Il 91% delle persone deve cercare a lungo oggetti che non trova, mentre il 97,7% prova piacere a liberarsi di qualcosa. Solo 19 persone su 300 dichiarano di vivere serenamente i propri impegni, l’85,3% delle persone fa fatica a portare a termine gli impegni nei tempi previsti e il 94,6% rimanda – spesso – al domani ciò che non ha fatto oggi. Nell’epoca della iper-organizzazione, all’89% delle persone piacerebbe imparare a organizzarsi meglio.

È molto interessante sfogliare i risultati della ricerca Organizzato o disorganizzato, come ti senti?: il primo rapporto italiano sulla disorganizzazione effettuato dalla società Organizzazione Italia, che si è posta la domanda su quale sia l’incidenza della disorganizzazione sul nostro benessere. L’indagine ha coinvolto 300 persone alle quali è stato sottoposto un questionario online di 23 quesiti. Il risultato forse più inaspettato? “Che il superfluo è percepito come ingombrante nella propria vita e difficile da gestire”.

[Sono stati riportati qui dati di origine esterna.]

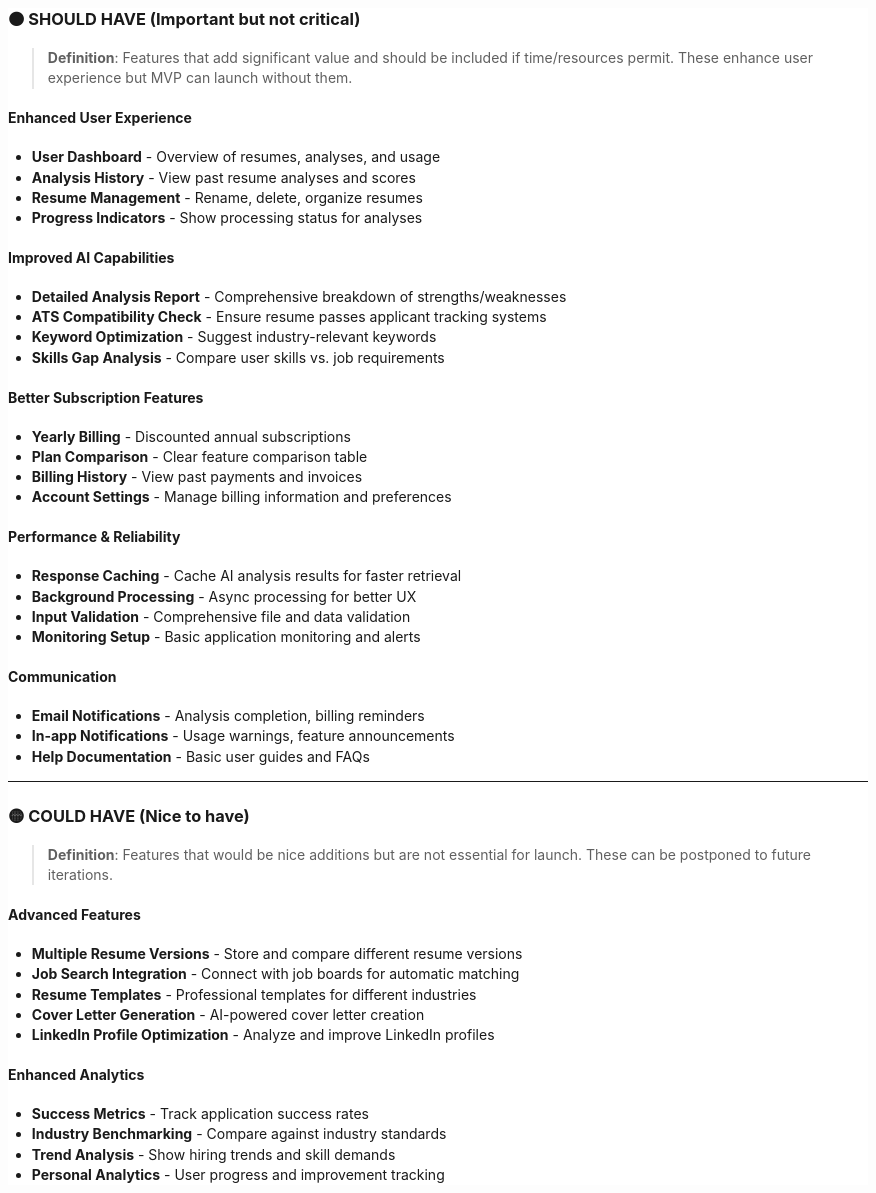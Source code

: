 ### 🟠 SHOULD HAVE (Important but not critical)
> **Definition**: Features that add significant value and should be included if time/resources permit. These enhance user experience but MVP can launch without them.

#### Enhanced User Experience
- **User Dashboard** - Overview of resumes, analyses, and usage
- **Analysis History** - View past resume analyses and scores
- **Resume Management** - Rename, delete, organize resumes
- **Progress Indicators** - Show processing status for analyses

#### Improved AI Capabilities
- **Detailed Analysis Report** - Comprehensive breakdown of strengths/weaknesses
- **ATS Compatibility Check** - Ensure resume passes applicant tracking systems
- **Keyword Optimization** - Suggest industry-relevant keywords
- **Skills Gap Analysis** - Compare user skills vs. job requirements

#### Better Subscription Features
- **Yearly Billing** - Discounted annual subscriptions
- **Plan Comparison** - Clear feature comparison table
- **Billing History** - View past payments and invoices
- **Account Settings** - Manage billing information and preferences

#### Performance & Reliability
- **Response Caching** - Cache AI analysis results for faster retrieval
- **Background Processing** - Async processing for better UX
- **Input Validation** - Comprehensive file and data validation
- **Monitoring Setup** - Basic application monitoring and alerts

#### Communication
- **Email Notifications** - Analysis completion, billing reminders
- **In-app Notifications** - Usage warnings, feature announcements
- **Help Documentation** - Basic user guides and FAQs

---

### 🟡 COULD HAVE (Nice to have)
> **Definition**: Features that would be nice additions but are not essential for launch. These can be postponed to future iterations.

#### Advanced Features
- **Multiple Resume Versions** - Store and compare different resume versions
- **Job Search Integration** - Connect with job boards for automatic matching
- **Resume Templates** - Professional templates for different industries
- **Cover Letter Generation** - AI-powered cover letter creation
- **LinkedIn Profile Optimization** - Analyze and improve LinkedIn profiles

#### Enhanced Analytics
- **Success Metrics** - Track application success rates
- **Industry Benchmarking** - Compare against industry standards
- **Trend Analysis** - Show hiring trends and skill demands
- **Personal Analytics** - User progress and improvement tracking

Molti ammettono di perdere “micro-tempi” (meno di dieci minuti) con cadenza così frequente nell’arco della giornata al punto da avvertirlo come un “problema costante”. Nonostante tutto la disorganizzazione è percepita solo come un problema personale con scarsa consapevolezza di quanto, al contrario, l’organizzazione sia fondamentale in un contesto sociale.

Il perché lo spiega Patrizia Cinti, sociologa e docente a contratto del Dipartimento CoRiS, Comunicazione e Ricerca Sociale di Sapienza Università di Roma. “Essere organizzati non è sinonimo di essere ordinati. Perché l’opposto dell’organizzazione non è il disordine, ma è la dispersione: di tempo mal vissuto, di spazi male utilizzati, di energie personali fisiche e mentali male impiegate, di aspirazioni e desideri sacrificati o negati”. Tutto può essere sprecato e dissipato – assicura l’esperta, che consiglia di:

1. Essere orientati verso obiettivi scelti per priorità e urgenza, per ottenere il migliore risultato al momento possibile;
2. Fare ricorso a ciò che abbiamo appreso di positivo nel passato, abbandonando ciò che non funziona più per evitare la dispersione;
3. Utilizzare al meglio i tempi, gli spazi e gli strumenti a disposizione, sollecitando la collaborazione di chi ci è accanto.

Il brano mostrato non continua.